TASK DESCRIPTION:
Among the lines of the records, please find those that contain the word "need" and copy them.

──────────────────────────────

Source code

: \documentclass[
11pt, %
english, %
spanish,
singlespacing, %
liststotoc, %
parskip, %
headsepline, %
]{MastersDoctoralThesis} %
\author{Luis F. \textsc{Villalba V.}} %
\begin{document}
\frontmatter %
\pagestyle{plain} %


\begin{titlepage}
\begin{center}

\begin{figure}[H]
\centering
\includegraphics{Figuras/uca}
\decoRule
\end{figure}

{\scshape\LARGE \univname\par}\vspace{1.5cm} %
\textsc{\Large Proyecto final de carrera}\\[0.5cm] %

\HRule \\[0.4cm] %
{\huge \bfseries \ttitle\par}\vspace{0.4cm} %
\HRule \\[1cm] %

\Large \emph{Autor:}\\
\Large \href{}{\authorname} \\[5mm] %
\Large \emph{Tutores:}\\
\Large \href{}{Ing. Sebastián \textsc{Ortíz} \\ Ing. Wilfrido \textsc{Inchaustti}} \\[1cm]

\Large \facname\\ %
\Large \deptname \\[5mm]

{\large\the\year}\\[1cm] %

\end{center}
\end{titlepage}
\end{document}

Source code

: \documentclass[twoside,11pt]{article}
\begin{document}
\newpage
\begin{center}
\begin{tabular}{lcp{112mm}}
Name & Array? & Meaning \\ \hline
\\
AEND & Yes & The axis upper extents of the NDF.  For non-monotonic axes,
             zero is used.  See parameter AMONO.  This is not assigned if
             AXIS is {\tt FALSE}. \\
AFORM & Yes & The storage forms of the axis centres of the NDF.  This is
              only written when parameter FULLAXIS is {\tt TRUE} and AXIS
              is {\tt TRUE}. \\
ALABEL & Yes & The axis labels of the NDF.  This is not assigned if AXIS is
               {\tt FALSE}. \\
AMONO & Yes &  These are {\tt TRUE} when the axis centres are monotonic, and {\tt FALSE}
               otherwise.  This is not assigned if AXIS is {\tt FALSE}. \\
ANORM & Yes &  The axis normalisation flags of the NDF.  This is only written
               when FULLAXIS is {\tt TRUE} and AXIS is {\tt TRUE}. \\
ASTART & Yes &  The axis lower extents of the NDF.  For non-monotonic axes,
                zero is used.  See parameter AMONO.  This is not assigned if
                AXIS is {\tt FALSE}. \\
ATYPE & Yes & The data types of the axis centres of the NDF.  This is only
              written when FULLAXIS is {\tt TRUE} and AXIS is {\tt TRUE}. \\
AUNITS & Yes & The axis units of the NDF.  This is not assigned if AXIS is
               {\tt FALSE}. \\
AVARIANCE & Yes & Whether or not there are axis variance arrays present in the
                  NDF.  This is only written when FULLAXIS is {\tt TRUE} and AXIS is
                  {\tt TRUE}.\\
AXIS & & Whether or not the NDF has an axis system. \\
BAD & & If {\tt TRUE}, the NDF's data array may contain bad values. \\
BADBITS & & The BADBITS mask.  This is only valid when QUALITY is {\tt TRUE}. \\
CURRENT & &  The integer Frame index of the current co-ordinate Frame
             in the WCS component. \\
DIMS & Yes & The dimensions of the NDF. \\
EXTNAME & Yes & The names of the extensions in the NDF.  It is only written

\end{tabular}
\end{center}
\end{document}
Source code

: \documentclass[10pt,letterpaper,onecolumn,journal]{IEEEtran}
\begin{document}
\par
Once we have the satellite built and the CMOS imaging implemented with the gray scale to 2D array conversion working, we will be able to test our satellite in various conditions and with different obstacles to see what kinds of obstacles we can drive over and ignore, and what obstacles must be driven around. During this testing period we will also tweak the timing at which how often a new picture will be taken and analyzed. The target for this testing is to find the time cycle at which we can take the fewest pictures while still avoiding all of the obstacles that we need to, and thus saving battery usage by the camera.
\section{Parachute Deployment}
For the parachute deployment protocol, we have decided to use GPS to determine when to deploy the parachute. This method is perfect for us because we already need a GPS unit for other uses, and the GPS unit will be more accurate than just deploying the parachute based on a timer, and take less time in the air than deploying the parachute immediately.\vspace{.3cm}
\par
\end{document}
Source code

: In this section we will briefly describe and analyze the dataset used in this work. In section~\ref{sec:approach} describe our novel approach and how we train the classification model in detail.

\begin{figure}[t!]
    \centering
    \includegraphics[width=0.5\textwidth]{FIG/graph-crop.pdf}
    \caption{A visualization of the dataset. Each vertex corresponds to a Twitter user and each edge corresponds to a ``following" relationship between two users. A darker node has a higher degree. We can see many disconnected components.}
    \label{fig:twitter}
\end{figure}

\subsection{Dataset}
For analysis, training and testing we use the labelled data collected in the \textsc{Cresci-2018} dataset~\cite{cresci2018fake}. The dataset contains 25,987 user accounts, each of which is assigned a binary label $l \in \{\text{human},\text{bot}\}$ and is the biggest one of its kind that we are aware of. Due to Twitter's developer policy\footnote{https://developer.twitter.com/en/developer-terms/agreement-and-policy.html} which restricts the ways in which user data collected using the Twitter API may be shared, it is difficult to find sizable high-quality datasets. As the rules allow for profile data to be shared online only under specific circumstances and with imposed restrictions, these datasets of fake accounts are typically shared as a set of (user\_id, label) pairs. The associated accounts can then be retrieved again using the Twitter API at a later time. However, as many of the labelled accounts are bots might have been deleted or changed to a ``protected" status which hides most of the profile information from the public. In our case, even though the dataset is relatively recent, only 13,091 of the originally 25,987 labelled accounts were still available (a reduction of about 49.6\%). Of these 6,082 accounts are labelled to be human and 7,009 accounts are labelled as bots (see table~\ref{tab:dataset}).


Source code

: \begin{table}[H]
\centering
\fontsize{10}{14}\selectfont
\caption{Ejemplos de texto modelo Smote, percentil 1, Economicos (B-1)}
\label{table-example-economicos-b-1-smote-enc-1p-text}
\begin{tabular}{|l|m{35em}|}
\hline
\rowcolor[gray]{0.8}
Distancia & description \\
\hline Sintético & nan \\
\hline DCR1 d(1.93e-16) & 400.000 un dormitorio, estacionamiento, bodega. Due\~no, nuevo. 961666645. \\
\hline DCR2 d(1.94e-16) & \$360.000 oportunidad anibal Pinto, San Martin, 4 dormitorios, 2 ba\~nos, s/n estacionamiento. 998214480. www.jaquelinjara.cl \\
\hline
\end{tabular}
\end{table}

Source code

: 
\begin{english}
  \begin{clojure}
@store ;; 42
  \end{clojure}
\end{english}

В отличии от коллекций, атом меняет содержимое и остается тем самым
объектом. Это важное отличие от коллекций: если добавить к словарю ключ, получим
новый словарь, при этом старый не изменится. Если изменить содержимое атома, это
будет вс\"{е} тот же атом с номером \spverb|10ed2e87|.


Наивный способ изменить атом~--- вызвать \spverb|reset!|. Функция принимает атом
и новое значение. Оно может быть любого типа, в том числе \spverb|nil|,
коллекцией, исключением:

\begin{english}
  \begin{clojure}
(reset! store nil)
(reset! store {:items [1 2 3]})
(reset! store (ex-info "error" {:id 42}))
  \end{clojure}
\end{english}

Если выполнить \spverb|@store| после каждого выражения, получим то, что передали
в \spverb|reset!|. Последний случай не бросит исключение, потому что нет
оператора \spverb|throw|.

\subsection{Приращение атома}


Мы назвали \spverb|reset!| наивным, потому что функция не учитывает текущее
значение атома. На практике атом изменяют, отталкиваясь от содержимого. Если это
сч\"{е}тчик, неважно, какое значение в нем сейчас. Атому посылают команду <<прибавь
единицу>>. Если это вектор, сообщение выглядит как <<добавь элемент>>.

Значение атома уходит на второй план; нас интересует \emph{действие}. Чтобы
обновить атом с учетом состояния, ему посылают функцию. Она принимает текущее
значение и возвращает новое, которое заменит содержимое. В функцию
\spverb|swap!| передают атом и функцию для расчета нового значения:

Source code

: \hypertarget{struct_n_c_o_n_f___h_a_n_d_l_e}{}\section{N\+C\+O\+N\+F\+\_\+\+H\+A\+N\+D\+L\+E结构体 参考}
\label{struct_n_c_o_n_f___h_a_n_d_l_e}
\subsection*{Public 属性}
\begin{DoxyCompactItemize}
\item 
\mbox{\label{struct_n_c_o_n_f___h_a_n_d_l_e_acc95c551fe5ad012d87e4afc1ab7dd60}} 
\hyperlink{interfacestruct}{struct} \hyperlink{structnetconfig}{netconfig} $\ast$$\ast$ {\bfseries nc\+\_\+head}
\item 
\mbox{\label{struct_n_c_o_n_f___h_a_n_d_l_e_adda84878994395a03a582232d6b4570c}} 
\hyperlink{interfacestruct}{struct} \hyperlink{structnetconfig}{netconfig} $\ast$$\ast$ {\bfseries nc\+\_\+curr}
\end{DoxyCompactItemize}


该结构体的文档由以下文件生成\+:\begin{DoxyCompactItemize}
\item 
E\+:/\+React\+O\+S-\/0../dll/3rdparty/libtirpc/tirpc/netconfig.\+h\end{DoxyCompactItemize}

──────────────────────────────

WRITTEN ANSWER:
Once we have the satellite built and the CMOS imaging implemented with the gray scale to 2D array conversion working, we will be able to test our satellite in various conditions and with different obstacles to see what kinds of obstacles we can drive over and ignore, and what obstacles must be driven around. During this testing period we will also tweak the timing at which how often a new picture will be taken and analyzed. The target for this testing is to find the time cycle at which we can take the fewest pictures while still avoiding all of the obstacles that we need to, and thus saving battery usage by the camera.
For the parachute deployment protocol, we have decided to use GPS to determine when to deploy the parachute. This method is perfect for us because we already need a GPS unit for other uses, and the GPS unit will be more accurate than just deploying the parachute based on a timer, and take less time in the air than deploying the parachute immediately.\vspace{.3cm}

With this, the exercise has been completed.